Localisation goes far beyond translation. It means adapting your website's content, design, functionality, and user experience for specific markets. For Malta-based businesses expanding into European or global markets, effective localisation can be the difference between successful international growth and wasted expansion efforts. Here is what a comprehensive localisation strategy involves.
Translation vs Localisation
Translation converts text from one language to another. Localisation adapts the entire experience. This includes date and time formats (DD/MM/YYYY vs MM/DD/YYYY), number formatting (1.000,50 vs 1,000.50), currency display, measurement units, imagery that resonates culturally, and tone of voice appropriate to the market. A website that is merely translated often feels foreign to the target audience, undermining trust.
Professional human translation is essential for marketing content, product descriptions, and any copy that needs to persuade. Machine translation has improved dramatically and works well for user-generated content, support articles, and high-volume catalogue text, but it still produces awkward phrasing that damages credibility on landing pages and key conversion points.
Technical Architecture for Multi-Language Sites
Your URL structure for localised content has significant SEO implications. The main approaches:
- Subdirectories (example.com/de/): The most common and generally recommended approach. All language versions benefit from the main domain's authority. Easy to manage in most CMS platforms and analytics tools.
- Subdomains (de.example.com): Treated as separate sites by search engines. Useful when localised versions are substantially different, but requires more SEO effort to build authority for each subdomain.

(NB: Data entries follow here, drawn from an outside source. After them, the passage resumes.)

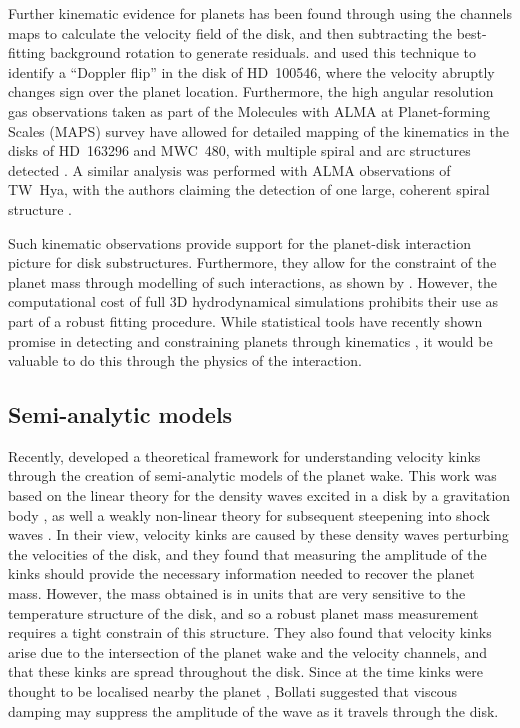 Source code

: Further kinematic evidence for planets has been found through using the channels maps to calculate the velocity field of the disk, and then subtracting the best-fitting background rotation to generate residuals.
\citet{casassus2019} and \citet{perez2020} used this technique to identify a ``Doppler flip'' in the disk of HD~100546, where the velocity abruptly changes sign over the planet location.
Furthermore, the high angular resolution gas observations taken as part of the Molecules with ALMA at Planet-forming Scales (MAPS) survey have allowed for detailed mapping of the kinematics in the disks of HD~163296 and MWC~480, with multiple spiral and arc structures detected \citep{teague2021}.
A similar analysis was performed with ALMA observations of TW~Hya, with the authors claiming the detection of one large, coherent spiral structure \citep{teague2022}.

Such kinematic observations provide support for the planet-disk interaction picture for disk substructures. Furthermore, they allow for the constraint of the planet mass through modelling of such interactions, as shown by \citet{pinte2018a,pinte2019}.
However, the computational cost of full 3D hydrodynamical simulations prohibits their use as part of a robust fitting procedure.
While statistical tools have recently shown promise in detecting and constraining planets through kinematics \citep{izquierdo2021,izquierdo2022}, it would be valuable to do this through the physics of the interaction.

\subsection{Semi-analytic models}

Recently, \citet{bollati2021} developed a theoretical framework for understanding velocity kinks through the creation of semi-analytic models of the planet wake.
This work was based on the linear theory for the density waves excited in a disk by a gravitation body \citep{goldreich1980}, as well a weakly non-linear theory for subsequent steepening into shock waves \citep{goodman2001,rafikov2002a}.
In their view, velocity kinks are caused by these density waves perturbing the velocities of the disk, and they found that measuring the amplitude of the kinks should provide the necessary information needed to recover the planet mass.
However, the mass obtained is in units that are very sensitive to the temperature structure of the disk, and so a robust planet mass measurement requires a tight constrain of this structure.
They also found that velocity kinks arise due to the intersection of the planet wake and the velocity channels, and that these kinks are spread throughout the disk.
Since at the time kinks were thought to be localised nearby the planet \citep{pinte2018a,pinte2019,pinte2020}, Bollati suggested that viscous damping may suppress the amplitude of the wave as it travels through the disk.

- Country-code TLDs (example.de): Strongest geo-targeting signal but most expensive and complex to manage. Each domain needs its own authority built from scratch.
Implement hreflang tags on every page to tell search engines which language and regional version to serve to different users. Missing or incorrect hreflang tags lead to the wrong language version ranking in local search results, which creates a poor user experience and wastes your localisation investment.
CMS and Content Management
Your CMS must support multi-language content without creating an administrative nightmare. WordPress with WPML or Polylang handles multi-language well for content-driven sites. Shopify's Markets feature manages multi-language eCommerce natively. For headless setups, Sanity and Contentful have built-in localisation support where content fields can have per-locale values.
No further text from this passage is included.